• BRIEF:
Among the lines of the records, please find those that contain the word "access" and copy them.

• SUPPLIED INFORMATION:
───

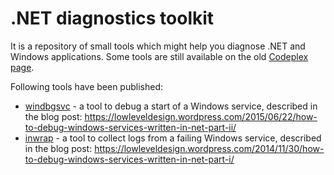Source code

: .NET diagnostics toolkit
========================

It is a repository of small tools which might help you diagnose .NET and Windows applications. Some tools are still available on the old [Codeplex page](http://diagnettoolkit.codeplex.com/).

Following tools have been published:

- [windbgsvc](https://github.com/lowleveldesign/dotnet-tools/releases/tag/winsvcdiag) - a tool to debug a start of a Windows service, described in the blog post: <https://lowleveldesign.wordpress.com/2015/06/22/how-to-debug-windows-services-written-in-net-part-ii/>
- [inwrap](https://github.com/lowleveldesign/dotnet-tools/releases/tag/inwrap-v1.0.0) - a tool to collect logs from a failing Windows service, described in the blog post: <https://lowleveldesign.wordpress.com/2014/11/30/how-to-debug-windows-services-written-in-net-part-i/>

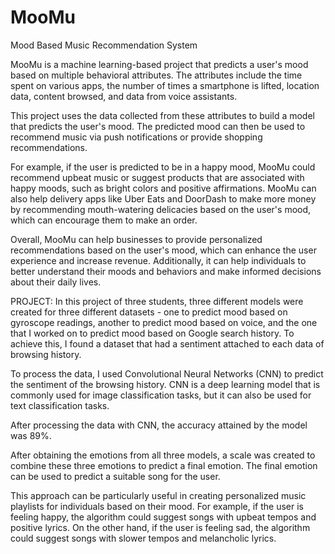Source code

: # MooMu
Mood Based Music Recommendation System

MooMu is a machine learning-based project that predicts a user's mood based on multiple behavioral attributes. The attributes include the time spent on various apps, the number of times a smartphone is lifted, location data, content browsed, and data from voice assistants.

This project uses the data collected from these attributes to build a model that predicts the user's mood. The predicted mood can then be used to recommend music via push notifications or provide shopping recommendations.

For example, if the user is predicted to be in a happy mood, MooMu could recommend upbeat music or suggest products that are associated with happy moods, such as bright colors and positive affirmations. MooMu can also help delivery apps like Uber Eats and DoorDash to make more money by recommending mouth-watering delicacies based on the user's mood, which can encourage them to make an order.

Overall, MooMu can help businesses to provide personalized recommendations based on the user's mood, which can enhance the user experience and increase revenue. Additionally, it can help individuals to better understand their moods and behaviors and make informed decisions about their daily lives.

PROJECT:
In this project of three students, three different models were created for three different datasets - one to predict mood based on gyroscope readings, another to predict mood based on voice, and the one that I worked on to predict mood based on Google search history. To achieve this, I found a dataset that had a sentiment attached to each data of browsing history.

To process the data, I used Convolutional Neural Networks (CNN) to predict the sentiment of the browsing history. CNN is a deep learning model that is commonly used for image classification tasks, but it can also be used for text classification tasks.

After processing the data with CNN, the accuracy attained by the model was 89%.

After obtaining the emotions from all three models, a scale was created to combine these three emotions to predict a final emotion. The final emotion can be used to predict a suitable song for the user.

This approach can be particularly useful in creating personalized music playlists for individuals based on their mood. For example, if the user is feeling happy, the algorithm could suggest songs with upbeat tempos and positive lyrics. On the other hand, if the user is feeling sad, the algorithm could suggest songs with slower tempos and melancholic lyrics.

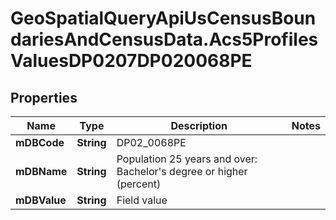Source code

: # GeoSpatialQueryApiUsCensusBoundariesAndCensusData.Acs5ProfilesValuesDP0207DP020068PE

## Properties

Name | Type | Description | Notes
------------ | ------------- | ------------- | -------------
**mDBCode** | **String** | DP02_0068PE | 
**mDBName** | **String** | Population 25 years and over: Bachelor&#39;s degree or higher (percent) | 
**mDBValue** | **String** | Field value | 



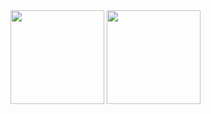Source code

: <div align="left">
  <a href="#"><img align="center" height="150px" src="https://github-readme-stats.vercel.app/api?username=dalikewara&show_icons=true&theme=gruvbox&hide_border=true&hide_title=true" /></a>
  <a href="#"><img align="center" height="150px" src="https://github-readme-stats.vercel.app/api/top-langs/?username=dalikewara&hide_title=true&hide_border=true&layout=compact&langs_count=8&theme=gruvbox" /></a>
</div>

───

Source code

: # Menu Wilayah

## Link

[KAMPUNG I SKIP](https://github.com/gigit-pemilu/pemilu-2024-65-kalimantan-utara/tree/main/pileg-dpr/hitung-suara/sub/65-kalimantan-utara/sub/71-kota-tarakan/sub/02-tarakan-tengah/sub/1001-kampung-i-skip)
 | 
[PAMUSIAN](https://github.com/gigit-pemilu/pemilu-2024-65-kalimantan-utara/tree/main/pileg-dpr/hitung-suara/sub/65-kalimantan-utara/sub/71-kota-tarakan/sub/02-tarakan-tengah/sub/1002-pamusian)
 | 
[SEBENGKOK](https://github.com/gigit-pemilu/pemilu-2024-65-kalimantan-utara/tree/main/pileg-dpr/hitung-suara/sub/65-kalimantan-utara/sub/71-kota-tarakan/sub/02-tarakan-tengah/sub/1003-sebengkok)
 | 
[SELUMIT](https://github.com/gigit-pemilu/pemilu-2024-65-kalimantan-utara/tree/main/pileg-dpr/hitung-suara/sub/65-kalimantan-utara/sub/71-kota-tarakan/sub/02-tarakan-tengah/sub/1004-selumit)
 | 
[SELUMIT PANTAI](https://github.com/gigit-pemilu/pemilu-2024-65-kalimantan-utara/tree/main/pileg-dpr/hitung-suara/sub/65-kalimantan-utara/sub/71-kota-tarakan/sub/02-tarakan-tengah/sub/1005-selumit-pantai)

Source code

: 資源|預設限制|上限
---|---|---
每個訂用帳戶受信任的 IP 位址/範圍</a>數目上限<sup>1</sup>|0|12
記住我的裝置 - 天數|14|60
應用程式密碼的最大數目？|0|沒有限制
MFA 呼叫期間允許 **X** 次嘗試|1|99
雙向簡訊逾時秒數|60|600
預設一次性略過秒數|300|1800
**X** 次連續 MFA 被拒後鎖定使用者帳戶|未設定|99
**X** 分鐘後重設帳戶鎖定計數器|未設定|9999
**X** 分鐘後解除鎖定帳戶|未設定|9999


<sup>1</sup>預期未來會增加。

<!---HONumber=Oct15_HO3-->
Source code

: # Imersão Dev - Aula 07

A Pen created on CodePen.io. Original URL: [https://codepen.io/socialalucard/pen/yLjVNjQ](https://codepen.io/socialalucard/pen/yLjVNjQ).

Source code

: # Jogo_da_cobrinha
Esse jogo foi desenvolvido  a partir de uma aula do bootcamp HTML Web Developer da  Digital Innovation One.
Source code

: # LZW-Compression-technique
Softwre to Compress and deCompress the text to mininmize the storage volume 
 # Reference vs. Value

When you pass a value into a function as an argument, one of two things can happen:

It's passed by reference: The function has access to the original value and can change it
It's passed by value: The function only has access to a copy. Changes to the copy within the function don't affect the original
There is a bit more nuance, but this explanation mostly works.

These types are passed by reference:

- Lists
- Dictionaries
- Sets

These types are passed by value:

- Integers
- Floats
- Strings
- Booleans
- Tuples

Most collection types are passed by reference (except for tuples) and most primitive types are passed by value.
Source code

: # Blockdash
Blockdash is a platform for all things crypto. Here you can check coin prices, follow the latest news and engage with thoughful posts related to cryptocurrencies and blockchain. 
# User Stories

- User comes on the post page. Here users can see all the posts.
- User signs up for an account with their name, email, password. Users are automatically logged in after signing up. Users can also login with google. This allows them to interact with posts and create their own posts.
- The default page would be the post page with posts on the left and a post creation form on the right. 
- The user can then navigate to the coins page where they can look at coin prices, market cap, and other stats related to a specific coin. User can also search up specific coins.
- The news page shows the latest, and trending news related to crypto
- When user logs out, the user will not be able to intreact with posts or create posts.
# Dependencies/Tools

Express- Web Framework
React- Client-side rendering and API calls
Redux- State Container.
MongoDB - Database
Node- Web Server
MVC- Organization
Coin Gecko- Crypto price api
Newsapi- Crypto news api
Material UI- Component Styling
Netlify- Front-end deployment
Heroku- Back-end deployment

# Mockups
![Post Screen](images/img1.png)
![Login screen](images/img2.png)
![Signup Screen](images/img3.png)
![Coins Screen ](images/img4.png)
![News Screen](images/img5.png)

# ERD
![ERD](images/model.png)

───

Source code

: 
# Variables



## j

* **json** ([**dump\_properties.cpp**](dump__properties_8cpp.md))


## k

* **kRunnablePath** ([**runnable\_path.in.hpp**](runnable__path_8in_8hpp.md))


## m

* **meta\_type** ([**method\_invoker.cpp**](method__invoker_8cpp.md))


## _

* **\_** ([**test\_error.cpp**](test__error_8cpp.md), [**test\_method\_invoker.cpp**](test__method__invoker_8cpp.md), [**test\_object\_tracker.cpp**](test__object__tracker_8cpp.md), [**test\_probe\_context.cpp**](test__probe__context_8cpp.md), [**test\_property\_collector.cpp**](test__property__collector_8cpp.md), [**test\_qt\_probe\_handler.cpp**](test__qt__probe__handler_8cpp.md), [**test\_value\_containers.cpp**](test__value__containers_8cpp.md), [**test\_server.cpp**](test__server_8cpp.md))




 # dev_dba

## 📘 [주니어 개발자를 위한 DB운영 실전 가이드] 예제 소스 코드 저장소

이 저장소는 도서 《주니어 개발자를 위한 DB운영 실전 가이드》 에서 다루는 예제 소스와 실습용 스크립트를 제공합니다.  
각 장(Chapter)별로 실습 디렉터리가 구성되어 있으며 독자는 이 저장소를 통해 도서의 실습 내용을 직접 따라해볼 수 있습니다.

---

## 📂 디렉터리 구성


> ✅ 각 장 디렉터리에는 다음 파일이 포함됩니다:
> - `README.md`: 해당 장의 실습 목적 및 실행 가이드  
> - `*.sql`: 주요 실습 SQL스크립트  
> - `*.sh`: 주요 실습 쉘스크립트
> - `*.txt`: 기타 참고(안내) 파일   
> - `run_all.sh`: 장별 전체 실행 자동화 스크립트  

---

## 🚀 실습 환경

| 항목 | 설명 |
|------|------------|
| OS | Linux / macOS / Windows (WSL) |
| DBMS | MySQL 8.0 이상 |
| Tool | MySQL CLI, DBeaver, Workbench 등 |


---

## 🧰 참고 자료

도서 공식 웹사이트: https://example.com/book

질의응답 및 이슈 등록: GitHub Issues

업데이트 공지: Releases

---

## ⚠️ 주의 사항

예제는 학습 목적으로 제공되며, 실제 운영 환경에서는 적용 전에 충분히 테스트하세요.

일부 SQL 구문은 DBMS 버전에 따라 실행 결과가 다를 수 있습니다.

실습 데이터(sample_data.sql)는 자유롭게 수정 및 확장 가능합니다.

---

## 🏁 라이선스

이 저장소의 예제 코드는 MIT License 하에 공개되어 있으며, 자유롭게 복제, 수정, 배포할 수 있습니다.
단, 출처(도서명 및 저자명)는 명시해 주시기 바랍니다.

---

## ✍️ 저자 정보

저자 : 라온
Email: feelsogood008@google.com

───

• EXPECTED OUTPUT:
It's passed by reference: The function has access to the original value and can change it
It's passed by value: The function only has access to a copy. Changes to the copy within the function don't affect the original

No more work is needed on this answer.